#### [RECORDS FOR THIS TASK]
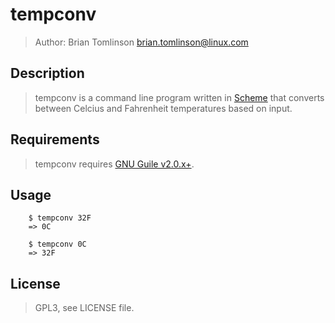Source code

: # tempconv

> Author: Brian Tomlinson <brian.tomlinson@linux.com>


## Description

> tempconv is a command line program written in [Scheme](http://schemers.org/) that converts between Celcius and 
> Fahrenheit temperatures based on input.


## Requirements

> tempconv requires [GNU Guile v2.0.x+](https://www.gnu.org/software/guile/).


## Usage


```
    $ tempconv 32F
    => 0C

    $ tempconv 0C
    => 32F
```


## License

> GPL3, see LICENSE file.
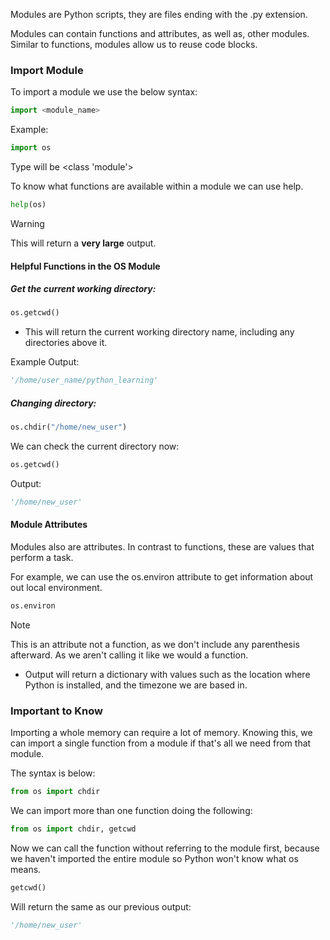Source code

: 
Modules are Python scripts, they are files ending with the .py extension.

Modules can contain functions and attributes, as well as, other modules. Similar to functions, modules allow us to reuse code blocks.

### Import Module

To import a module we use the below syntax:
```python
import <module_name>
```

Example:
```python
import os
```

Type will be <class 'module'>

To know what functions are available within a module we can use help.
```python
help(os)
```

> [!WARNING]
> This will return a **very large** output.

#### Helpful Functions in the OS Module

##### Get the current working directory:

```python
os.getcwd()
```

- This will return the current working directory name, including any directories above it.

Example Output:
```python
'/home/user_name/python_learning'
```

##### Changing directory:

```python
os.chdir("/home/new_user")
```


We can check the current directory now:

```python
os.getcwd()
```

Output:
```python
'/home/new_user'
```

#### Module Attributes

Modules also are attributes. In contrast to functions, these are values that perform a task.

For example, we can use the os.environ attribute to get information about out local environment.

```python
os.environ
```

> [!NOTE]
> This is an attribute not a function, as we don't include any parenthesis afterward. As we aren't calling it like we would a function.

- Output will return a dictionary with values such as the location where Python is installed, and the timezone we are based in.

### Important to Know

Importing a whole memory can require a lot of memory.
Knowing this, we can import a single function from a module if that's all we need from that module.

The syntax is below:
```python
from os import chdir
```

We can import more than one function doing the following:
```python
from os import chdir, getcwd
```

Now we can call the function without referring to the module first, because we haven't imported the entire module so Python won't know what os means.

```python
getcwd()
```

Will return the same as our previous output:
```python
'/home/new_user'
```
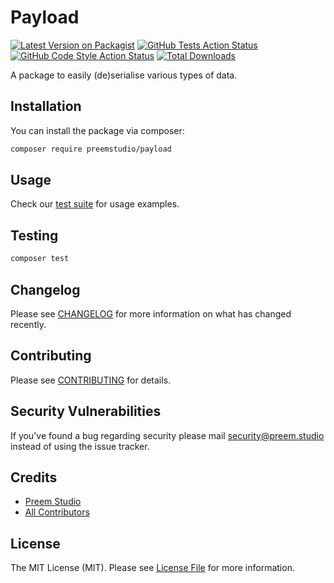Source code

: # Payload

[![Latest Version on Packagist](https://img.shields.io/packagist/v/preemstudio/payload.svg?style=flat-square)](https://packagist.org/packages/preemstudio/payload)
[![GitHub Tests Action Status](https://img.shields.io/github/actions/workflow/status/preemstudio/payload/run-tests.yml?branch=main&label=tests&style=flat-square)](https://github.com/preemstudio/payload/actions?query=workflow%3Arun-tests+branch%3Amain)
[![GitHub Code Style Action Status](https://img.shields.io/github/actions/workflow/status/preemstudio/payload/fix-php-code-style-issues.yml?branch=main&label=code%20style&style=flat-square)](https://github.com/preemstudio/payload/actions?query=workflow%3A"Fix+PHP+code+style+issues"+branch%3Amain)
[![Total Downloads](https://img.shields.io/packagist/dt/preemstudio/payload.svg?style=flat-square)](https://packagist.org/packages/preemstudio/payload)

A package to easily (de)serialise various types of data.

## Installation

You can install the package via composer:

```bash
composer require preemstudio/payload
```

## Usage

Check our [test suite](/tests) for usage examples.

## Testing

```bash
composer test
```

## Changelog

Please see [CHANGELOG](CHANGELOG.md) for more information on what has changed recently.

## Contributing

Please see [CONTRIBUTING](CONTRIBUTING.md) for details.

## Security Vulnerabilities

If you've found a bug regarding security please mail [security@preem.studio](mailto:security@preem.studio) instead of using the issue tracker.

## Credits

- [Preem Studio](https://github.com/PreemStudio)
- [All Contributors](../../contributors)

## License

The MIT License (MIT). Please see [License File](LICENSE.md) for more information.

#### [EXERCISE REQUIREMENTS]
Every line in the records above that contains the word "return" should be copied out.

#### [ANSWER BOX]
> This will return a **very large** output.
- This will return the current working directory name, including any directories above it.
- Output will return a dictionary with values such as the location where Python is installed, and the timezone we are based in.
Will return the same as our previous output:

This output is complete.